◆ **What to produce**:
Sift through the material below and return the lines with "Menus".
--------
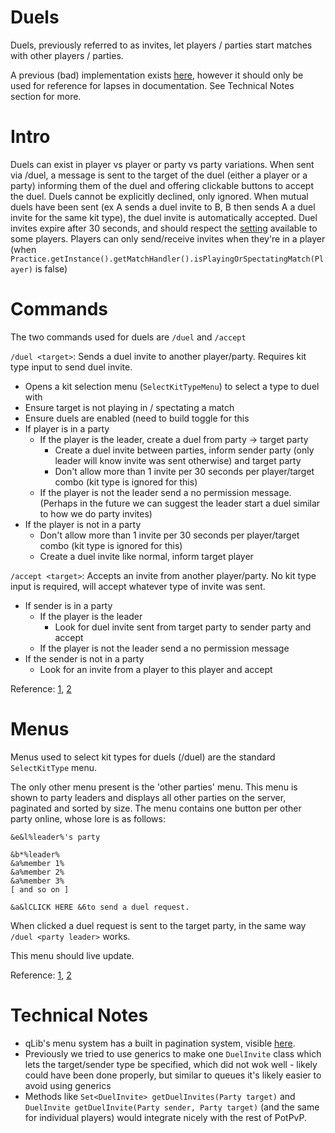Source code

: # Duels

Duels, previously referred to as invites, let players / parties start matches with other players / parties.

A previous (bad) implementation exists [here](https://github.com/FrozenOrb/PotPvP/tree/master/potpvp-player/src/main/java/net/frozenorb/potpvp/player/invite), however it should only be used for reference for lapses in documentation. See Technical Notes section for more.

# Intro

Duels can exist in player vs player or party vs party variations. When sent via
/duel, a message is sent to the target of the duel (either a player or a party) informing them of the duel and offering clickable buttons to
accept the duel. Duels cannot be explicitly declined, only ignored. When mutual duels have been sent (ex A sends a duel invite to B, B then
sends A a duel invite for the same kit type), the duel invite is automatically accepted. Duel invites expire after 30 seconds, and should respect the [setting](https://github.com/FrozenOrb/PotPvP-SI/blob/master/src/main/java/net/frozenorb/potpvp/setting/Setting.java#L64) available to some players. Players can only send/receive invites when they're in a player (when `Practice.getInstance().getMatchHandler().isPlayingOrSpectatingMatch(Player)` is false)

# Commands

The two commands used for duels are `/duel` and `/accept`

`/duel <target>`:
Sends a duel invite to another player/party. Requires kit type input to send duel invite.

* Opens a kit selection menu (`SelectKitTypeMenu`) to select a type to duel with
* Ensure target is not playing in / spectating a match
* Ensure duels are enabled (need to build toggle for this
* If player is in a party
  * If the player is the leader, create a duel from party -> target party
     * Create a duel invite between parties, inform sender party (only leader will know invite was sent otherwise) and target party
     * Don't allow more than 1 invite per 30 seconds per player/target combo (kit type is ignored for this)
  * If the player is not the leader send a no permission message. (Perhaps in the future we can suggest the leader start a duel similar to how we do party invites)
* If the player is not in a party
  * Don't allow more than 1 invite per 30 seconds per player/target combo (kit type is ignored for this)
  * Create a duel invite like normal, inform target player
  
`/accept <target>`:
Accepts an invite from another player/party. No kit type input is required, will accept whatever type of invite was sent.

* If sender is in a party
  * If the player is the leader
    * Look for duel invite sent from target party to sender party and accept
  * If the player is not the leader send a no permission message
* If the sender is not in a party
  * Look for an invite from a player to this player and accept

Reference: [1](https://github.com/FrozenOrb/PotPvP/blob/master/potpvp-player/src/main/java/net/frozenorb/potpvp/player/invite/InviteHandler.java#L304),
[2](https://github.com/FrozenOrb/PotPvP/blob/master/potpvp-player/src/main/java/net/frozenorb/potpvp/player/invite/InviteHandler.java#L170)

# Menus

Menus used to select kit types for duels (/duel) are the standard `SelectKitType` menu.

The only other menu present is the 'other parties' menu. This menu is shown to party leaders and displays all other parties on the server,
paginated and sorted by size. The menu contains one button per other party online, whose lore is as follows:
```
&e&l%leader%'s party

&b*%leader%
&a%member 1%
&a%member 2%
&a%member 3%
[ and so on ]

&a&lCLICK HERE &6to send a duel request.
```
When clicked a duel request is sent to the target party, in the same way `/duel <party leader>` works.

This menu should live update.

Reference: [1](https://github.com/FrozenOrb/PotPvP/blob/master/potpvp-player/src/main/java/net/frozenorb/potpvp/player/invite/button/otherparties/ChallengePartyButton.java),
[2](https://github.com/FrozenOrb/PotPvP/blob/master/potpvp-player/src/main/java/net/frozenorb/potpvp/player/invite/menu/OtherPartiesMenu.java)

# Technical Notes

* qLib's menu system has a built in pagination system, visible [here](https://github.com/FrozenOrb/qLib/tree/master/src/main/java/net/frozenorb/qlib/menu/pagination).
* Previously we tried to use generics to make one `DuelInvite` class which lets the target/sender type be specified,
which did not wok well - likely could have been done properly, but similar to queues it's likely easier to avoid using generics
* Methods like `Set<DuelInvite> getDuelInvites(Party target)` and `DuelInvite getDuelInvite(Party sender, Party target)` (and the same for individual players) would integrate nicely with the rest of PotPvP.
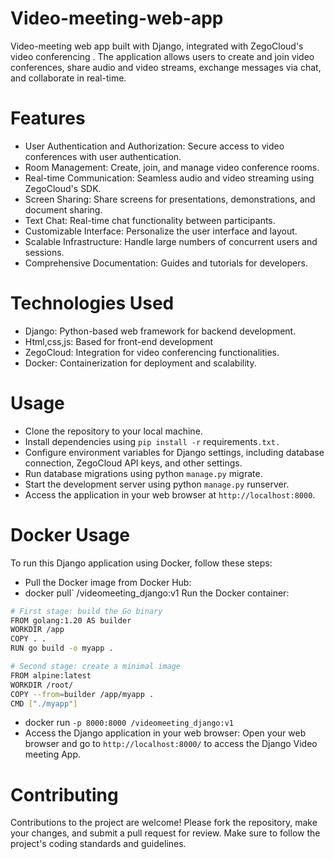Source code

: # Video-meeting-web-app
Video-meeting web app built with Django, integrated with ZegoCloud's video conferencing . The application allows users to create and join video conferences, share audio and video streams, exchange messages via chat, and collaborate in real-time.


# Features
+ User Authentication and Authorization: Secure access to video conferences with user authentication.
+ Room Management: Create, join, and manage video conference rooms.
+ Real-time Communication: Seamless audio and video streaming using ZegoCloud's SDK.
+ Screen Sharing: Share screens for presentations, demonstrations, and document sharing.
+ Text Chat: Real-time chat functionality between participants.
+ Customizable Interface: Personalize the user interface and layout.
+ Scalable Infrastructure: Handle large numbers of concurrent users and sessions.
+ Comprehensive Documentation: Guides and tutorials for developers.


# Technologies Used
+ Django: Python-based web framework for backend development.
+ Html,css,js: Based for front-end development
+ ZegoCloud: Integration for video conferencing functionalities.
+ Docker: Containerization for deployment and scalability.


# Usage
+ Clone the repository to your local machine.
+ Install dependencies using `pip install -r` requirements`.txt.`
+ Configure environment variables for Django settings, including database connection, ZegoCloud API keys, and other settings.
+ Run database migrations using python `manage.py` migrate.
+ Start the development server using python `manage.py` runserver.
+ Access the application in your web browser at `http://localhost:8000`.


# Docker Usage
To run this Django application using Docker, follow these steps:
+ Pull the Docker image from Docker Hub:
+ docker pull` /videomeeting_django:v1 
Run the Docker container:


```sh
# First stage: build the Go binary
FROM golang:1.20 AS builder
WORKDIR /app
COPY . .
RUN go build -o myapp .

# Second stage: create a minimal image
FROM alpine:latest
WORKDIR /root/
COPY --from=builder /app/myapp .
CMD ["./myapp"]
```






+ docker run `-p 8000:8000 /videomeeting_django:v1`
+ Access the Django application in your web browser: Open your web browser and go to `http://localhost:8000/` to access the Django Video meeting App.

# Contributing
Contributions to the project are welcome! Please fork the repository, make your changes, and submit a pull request for review. Make sure to follow the project's coding standards and guidelines.

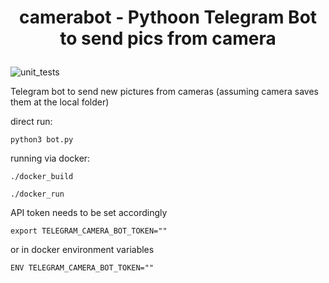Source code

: # <p align="center">camerabot - Pythoon Telegram Bot to send pics from camera

![unit_tests](https://github.com/alexb-dev/telegram-dawsoncamera-bot/workflows/unit_tests/badge.svg)

Telegram bot to send new pictures from cameras (assuming camera saves them at the local folder)

direct run:  

````python3 bot.py````

running via docker: 

```./docker_build```

```./docker_run```


API token needs to be set accordingly 

```export TELEGRAM_CAMERA_BOT_TOKEN=""``` 

or in docker environment variables  

```ENV TELEGRAM_CAMERA_BOT_TOKEN=""```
--------
◆ **Output**:
# Menus
Menus used to select kit types for duels (/duel) are the standard `SelectKitType` menu.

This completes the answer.